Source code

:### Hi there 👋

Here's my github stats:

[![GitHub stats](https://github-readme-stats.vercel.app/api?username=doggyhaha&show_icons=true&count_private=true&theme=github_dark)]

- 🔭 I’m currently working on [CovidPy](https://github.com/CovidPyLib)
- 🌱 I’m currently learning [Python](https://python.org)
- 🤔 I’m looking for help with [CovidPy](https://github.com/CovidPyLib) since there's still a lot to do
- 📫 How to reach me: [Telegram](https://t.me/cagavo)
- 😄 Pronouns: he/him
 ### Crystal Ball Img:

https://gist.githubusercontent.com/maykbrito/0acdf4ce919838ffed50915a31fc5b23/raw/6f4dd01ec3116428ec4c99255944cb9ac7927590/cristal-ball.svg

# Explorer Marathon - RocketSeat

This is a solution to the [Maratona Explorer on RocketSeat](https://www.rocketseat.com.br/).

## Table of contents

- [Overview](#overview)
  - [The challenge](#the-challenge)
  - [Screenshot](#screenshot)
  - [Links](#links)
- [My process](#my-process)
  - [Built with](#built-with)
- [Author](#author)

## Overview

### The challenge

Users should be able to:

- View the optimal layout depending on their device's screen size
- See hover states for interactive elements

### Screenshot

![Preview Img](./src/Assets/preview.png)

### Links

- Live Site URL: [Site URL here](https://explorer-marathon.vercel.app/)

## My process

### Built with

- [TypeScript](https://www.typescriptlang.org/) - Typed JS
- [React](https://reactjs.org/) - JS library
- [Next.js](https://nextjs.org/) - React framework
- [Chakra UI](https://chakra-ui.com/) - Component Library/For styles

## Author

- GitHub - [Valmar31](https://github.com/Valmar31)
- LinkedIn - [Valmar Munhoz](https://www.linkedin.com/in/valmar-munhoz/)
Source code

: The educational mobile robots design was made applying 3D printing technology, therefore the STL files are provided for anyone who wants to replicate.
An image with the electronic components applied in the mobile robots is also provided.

------------------------------------------------------------------------

### [Aim of the task]
Up to and including the line that contains "- [Overview](#overview)", restate each line of the material above word for word, beginning with its first line.

### [Solved exercise]
Source code

:### Hi there 👋

Here's my github stats:

[![GitHub stats](https://github-readme-stats.vercel.app/api?username=doggyhaha&show_icons=true&count_private=true&theme=github_dark)]

- 🔭 I’m currently working on [CovidPy](https://github.com/CovidPyLib)
- 🌱 I’m currently learning [Python](https://python.org)
- 🤔 I’m looking for help with [CovidPy](https://github.com/CovidPyLib) since there's still a lot to do
- 📫 How to reach me: [Telegram](https://t.me/cagavo)
- 😄 Pronouns: he/him
 ### Crystal Ball Img:

https://gist.githubusercontent.com/maykbrito/0acdf4ce919838ffed50915a31fc5b23/raw/6f4dd01ec3116428ec4c99255944cb9ac7927590/cristal-ball.svg

# Explorer Marathon - RocketSeat

This is a solution to the [Maratona Explorer on RocketSeat](https://www.rocketseat.com.br/).

## Table of contents

- [Overview](#overview)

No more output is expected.